1. Download vocabulary file of BART model into `/path/to/pretrain_BART`. If the file is in json format, then convert it with `codes/pretrain_BART/process_vocab.py`. And also prepare `config.json` and `pytorch_model.bin` in `/path/to/pretrain_BART`.

2. Choose one script of `exp_train_generation_*.sh` and run it.

### Machine Translation

> Because of the large size of the vocabulary of mBART model, we provide a cutted model with vocabulary size of 6w to save memory.

1. Download vocabulary file of mBART model and other files in the [google drive](https://drive.google.com/drive/folders/1wqmM6eR1AG66ano-zbCzYykWoaQvYTJO?usp=sharing) into `/path/to/pretrain_mBART`.

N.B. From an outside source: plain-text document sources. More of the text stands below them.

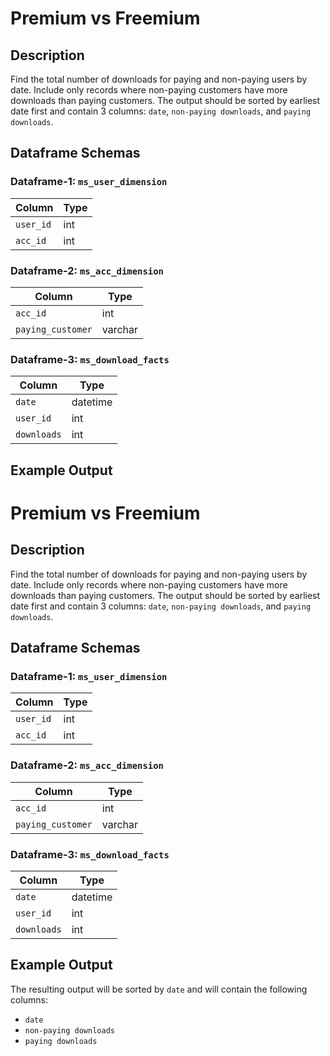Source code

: # Premium vs Freemium

## Description

Find the total number of downloads for paying and non-paying users by date. Include only records where non-paying customers have more downloads than paying customers. The output should be sorted by earliest date first and contain 3 columns: `date`, `non-paying downloads`, and `paying downloads`.

## Dataframe Schemas

### Dataframe-1: `ms_user_dimension`

| Column  | Type |
|---------|------|
| `user_id` | int  |
| `acc_id`  | int  |

### Dataframe-2: `ms_acc_dimension`

| Column          | Type   |
|-----------------|--------|
| `acc_id`        | int    |
| `paying_customer` | varchar |

### Dataframe-3: `ms_download_facts`

| Column    | Type     |
|-----------|----------|
| `date`    | datetime |
| `user_id` | int      |
| `downloads` | int    |

## Example Output

# Premium vs Freemium

## Description

Find the total number of downloads for paying and non-paying users by date. Include only records where non-paying customers have more downloads than paying customers. The output should be sorted by earliest date first and contain 3 columns: `date`, `non-paying downloads`, and `paying downloads`.

## Dataframe Schemas

### Dataframe-1: `ms_user_dimension`

| Column  | Type |
|---------|------|
| `user_id` | int  |
| `acc_id`  | int  |

### Dataframe-2: `ms_acc_dimension`

| Column          | Type   |
|-----------------|--------|
| `acc_id`        | int    |
| `paying_customer` | varchar |

### Dataframe-3: `ms_download_facts`

| Column    | Type     |
|-----------|----------|
| `date`    | datetime |
| `user_id` | int      |
| `downloads` | int    |

## Example Output

The resulting output will be sorted by `date` and will contain the following columns:

- `date`
- `non-paying downloads`
- `paying downloads`
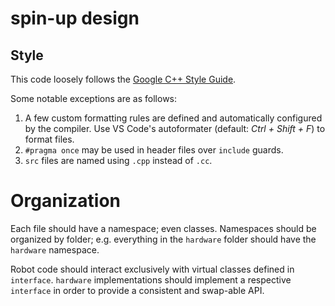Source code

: # spin-up design

## Style
This code loosely follows the [Google C++ Style Guide](https://google.github.io/styleguide/cppguide.html).

Some notable exceptions are as follows:
1. A few custom formatting rules are defined and automatically configured by the compiler. Use VS Code's autoformater (default: *Ctrl + Shift + F*) to format files.
2. `#pragma once` may be used in header files over `include` guards.
3. `src` files are named using `.cpp` instead of `.cc`.

# Organization
Each file should have a namespace; even classes. Namespaces should be organized by folder; e.g. everything in the `hardware` folder should have the `hardware` namespace.

Robot code should interact exclusively with virtual classes defined in `interface`. `hardware` implementations should implement a respective `interface` in order to provide a consistent and swap-able API.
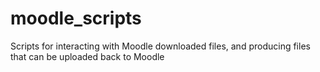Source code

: # moodle_scripts
Scripts for interacting with Moodle downloaded files, and producing files that can be uploaded back to Moodle
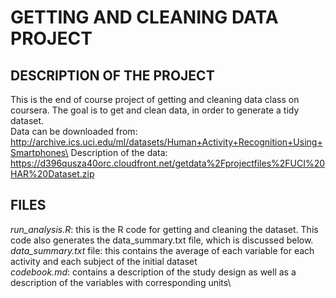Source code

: # GETTING AND CLEANING DATA PROJECT

## DESCRIPTION OF THE PROJECT
This is the end of course project of getting and cleaning data class on coursera. The goal is to get and clean data, in order to generate a tidy dataset.\
Data can be downloaded from: http://archive.ics.uci.edu/ml/datasets/Human+Activity+Recognition+Using+Smartphones\
Description of the data: https://d396qusza40orc.cloudfront.net/getdata%2Fprojectfiles%2FUCI%20HAR%20Dataset.zip

## FILES
  *run_analysis.R*: this is the R code for getting and cleaning the dataset. This code also generates the data_summary.txt file, which is discussed below.\
  *data_summary.txt* file: this contains the average of each variable for each activity and each subject of the initial dataset\
  *codebook.md*: contains a description of the study design as well as a description of the variables with corresponding units\


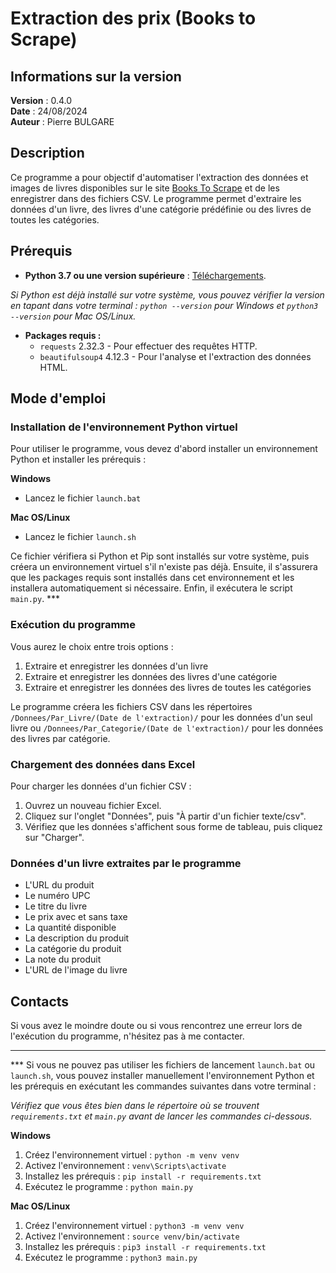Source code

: # Extraction des prix (Books to Scrape)

## Informations sur la version
**Version** : 0.4.0  
**Date** : 24/08/2024  
**Auteur** : Pierre BULGARE

## Description
Ce programme a pour objectif d'automatiser l'extraction des données et images de livres disponibles sur le site [Books To Scrape](https://books.toscrape.com) et de les enregistrer dans des fichiers CSV. Le programme permet d'extraire les données d'un livre, des livres d'une catégorie prédéfinie ou des livres de toutes les catégories.

## Prérequis
- **Python 3.7 ou une version supérieure** : [Téléchargements](https://www.python.org/downloads/).

_Si Python est déjà installé sur votre système, vous pouvez vérifier la version en tapant dans votre terminal : `python --version` pour Windows et `python3 --version` pour Mac OS/Linux._
- **Packages requis :**
  * `requests` 2.32.3 - Pour effectuer des requêtes HTTP.
  * `beautifulsoup4` 4.12.3 - Pour l'analyse et l'extraction des données HTML.

## Mode d'emploi
### Installation de l'environnement Python virtuel
Pour utiliser le programme, vous devez d'abord installer un environnement Python et installer les prérequis :

**Windows**
- Lancez le fichier `launch.bat`

**Mac OS/Linux**
- Lancez le fichier `launch.sh`

Ce fichier vérifiera si Python et Pip sont installés sur votre système, puis créera un environnement virtuel s'il n'existe pas déjà. Ensuite, il s'assurera que les packages requis sont installés dans cet environnement et les installera automatiquement si nécessaire. Enfin, il exécutera le script `main.py`. ***

### Exécution du programme
Vous aurez le choix entre trois options :
1. Extraire et enregistrer les données d'un livre
2. Extraire et enregistrer les données des livres d'une catégorie
3. Extraire et enregistrer les données des livres de toutes les catégories

Le programme créera les fichiers CSV dans les répertoires `/Donnees/Par_Livre/(Date de l'extraction)/` pour les données d'un seul livre ou `/Donnees/Par_Categorie/(Date de l'extraction)/` pour les données des livres par catégorie.

### Chargement des données dans Excel
Pour charger les données d'un fichier CSV :
1. Ouvrez un nouveau fichier Excel.
2. Cliquez sur l'onglet "Données", puis "À partir d'un fichier texte/csv".
3. Vérifiez que les données s'affichent sous forme de tableau, puis cliquez sur "Charger".

### Données d'un livre extraites par le programme
- L'URL du produit
- Le numéro UPC
- Le titre du livre
- Le prix avec et sans taxe
- La quantité disponible
- La description du produit
- La catégorie du produit
- La note du produit
- L'URL de l'image du livre

## Contacts
Si vous avez le moindre doute ou si vous rencontrez une erreur lors de l'exécution du programme, n'hésitez pas à me contacter.

---

*** Si vous ne pouvez pas utiliser les fichiers de lancement `launch.bat` ou `launch.sh`, vous pouvez installer manuellement l'environnement Python et les prérequis en exécutant les commandes suivantes dans votre terminal :

_Vérifiez que vous êtes bien dans le répertoire où se trouvent `requirements.txt` et `main.py` avant de lancer les commandes ci-dessous._

**Windows**
1. Créez l'environnement virtuel : `python -m venv venv`
2. Activez l'environnement : `venv\Scripts\activate`
3. Installez les prérequis : `pip install -r requirements.txt`
4. Exécutez le programme : `python main.py`

**Mac OS/Linux**
1. Créez l'environnement virtuel : `python3 -m venv venv`
2. Activez l'environnement : `source venv/bin/activate`
3. Installez les prérequis : `pip3 install -r requirements.txt`
4. Exécutez le programme : `python3 main.py`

2. Choose one script of `exp_train_translation_*.sh` and run it.

## Inference

After merging different prompts and gates, you can perform inference the model on different tasks. The first step of instruction below is for inference, and the other steps are for evaluation.

### Text Generation

1. Process the manual constraints for test set in `/path/to/processed/yelp/infer`, each of the file contains 375 lines of constraint sentences. For example, `neg_label.375.spm.txt` contains 375 lines of `This is a negative review.` and is tokenized.

    Tokenized prefixes used in the paper are in `data/infer_gen/pre_tokens.25.spm.txt`. Positive key words and negative key words for inference are ramdomly sampled and tokenized in `data/infer_gen/maskfix.pos.375.spm.txt` and `data/infer_gen/maskfix.neg.375.spm.txt`.

2. Train a classifier on sentiment and food category. The script is in `codes/train_classifier/train_*.py`. Follow the paper to oversample the raw data and train the classifiers.

3. You still needs to install [this repo](https://github.com/ajitrajasekharan/simple_tense_detector) to evaluate the tense attribute.

4. Run `codes/infer_train_generation_yelp.sh` and remember to change the `src_attached` and `prompt_attached` simultaneously according to the combination of prompts and gates you want to evaluate.

### Machine Translation

1. Run `codes/infer_train_translation.sh` and remember to change the `src_attached` and `prompt_attached` simultaneously according to the combination of prompts and gates you want to evaluate.

2. With the translated results, use `codes/exp_tense/calc_tense_acc.py` to evaluate the accuracy of tense attribute.

## Checkpoints

Remember to check how many prompts and gates are in the checkpoint and merge them into one model if necessary.

### Text Generation

The checkpoints with prompts and gates of different attributes are in [google drive](https://drive.google.com/drive/folders/1Tg7kZX4h01rb44ld6z65yFaWTUMGDZbn?usp=sharing).

You can transfer the prompts and gates of each model into another model (or merge different prompts and gates into one model) by using example scripts `codes/thumt/scripts/substitute_prompt_gating.py` or `codes/thumt_gen/scripts/substitute_prompt_gating.py`.

### Machine Translation

The checkpoints with prompts and gates are in [google drive](https://drive.google.com/drive/folders/1O_hyjwIsV6fNYifvbcgFBYp0HUGGRrPs?usp=sharing).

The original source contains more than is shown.